A study of eight years of federal terrorism prosecutions found prosecutors have been able to win convictions nearly 90 percent of the time, an indication that neither the use of classified information nor issues of constitutional rights have caused "insurmountable obstacles" in the cases.
In a review of 828 cases filed in federal courts from 2001 through 2009, the Center on Law and Security at New York University Law School said the results showed that "federal courts are capable of trying alleged terrorists and securing high rates of conviction."
The ability of the federal government to use civilian courts has become an issue in legal and political circles following the Obama administration's decision last year to try Khalid Sheikh Mohammed and four suspected 9/11 accomplices in federal court in Manhattan.
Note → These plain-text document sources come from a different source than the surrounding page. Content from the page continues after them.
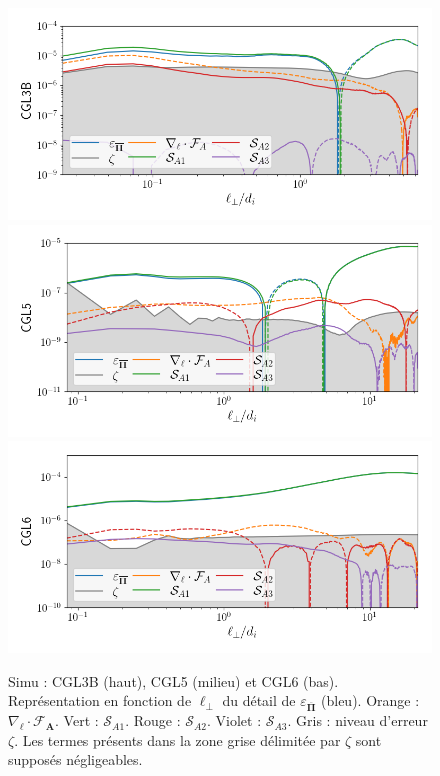  \begin{figure}[!ht]
  \centering
  \includegraphics[width=0.8\linewidth,trim=0cm 1.3cm 0cm 0.5cm, clip=true]{./Mainmatter/Part_3/images_ch3/CGL3B_compa_cgl}
 \includegraphics[width=0.8\linewidth,trim=0cm 1.3cm 0cm 0.5cm, clip=true]{./Mainmatter/Part_3/images_ch3/CGL5_compa_cgl}
  \includegraphics[width=0.8\linewidth,trim=0cm 0.5cm 0cm 0.5cm, clip=true]{./Mainmatter/Part_3/images_ch3/CGL6_compa_cgl}
 \cprotect\caption{Simu : CGL3B (haut), CGL5 (milieu) et  CGL6 (bas). Représentation  en fonction de \ensuremath{\ell_{\perp}} du détail de \ensuremath{\varepsilon_{\overline{\boldsymbol{\Pi}}}} (bleu). Orange : \ensuremath{\nabla_{\boldsymbol{\ell}} \cdot \boldsymbol{\mathcal{F}_A}}. Vert : \ensuremath{\mathcal{S}_{A1}}. Rouge : \ensuremath{\mathcal{S}_{A2}}. Violet : \ensuremath{\mathcal{S}_{A3}}. Gris : niveau d'erreur \ensuremath{\zeta}. Les termes présents dans la zone grise délimitée par \ensuremath{\zeta} sont supposés négligeables. }
 \label{fig:detail_pi_CGL3B-5-6}
 \end{figure}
Some critics contend prosecutors might have to pull their punches at trial to protect classified information and confidential sources. Others have said constitutional constraints might prevent the use of coerced statements.
Among the other findings in the survey were that, of the 593 terrorism cases that went to trial or a guilty plea, 89 percent resulted in convictions. Almost 35 percent of all the 804 defendants indicted were U.S. citizens, followed by 12 percent from Colombia, 7.5 percent from Pakistan and 2.7 percent from the Palestinian territories, according to the survey. The center said it couldn't determine the citizenship of 157 defendants.
Karen Greenberg, director of the center, said the prosecutions have helped develop intelligence through trial testimony, grand jury proceedings and cooperating witnesses.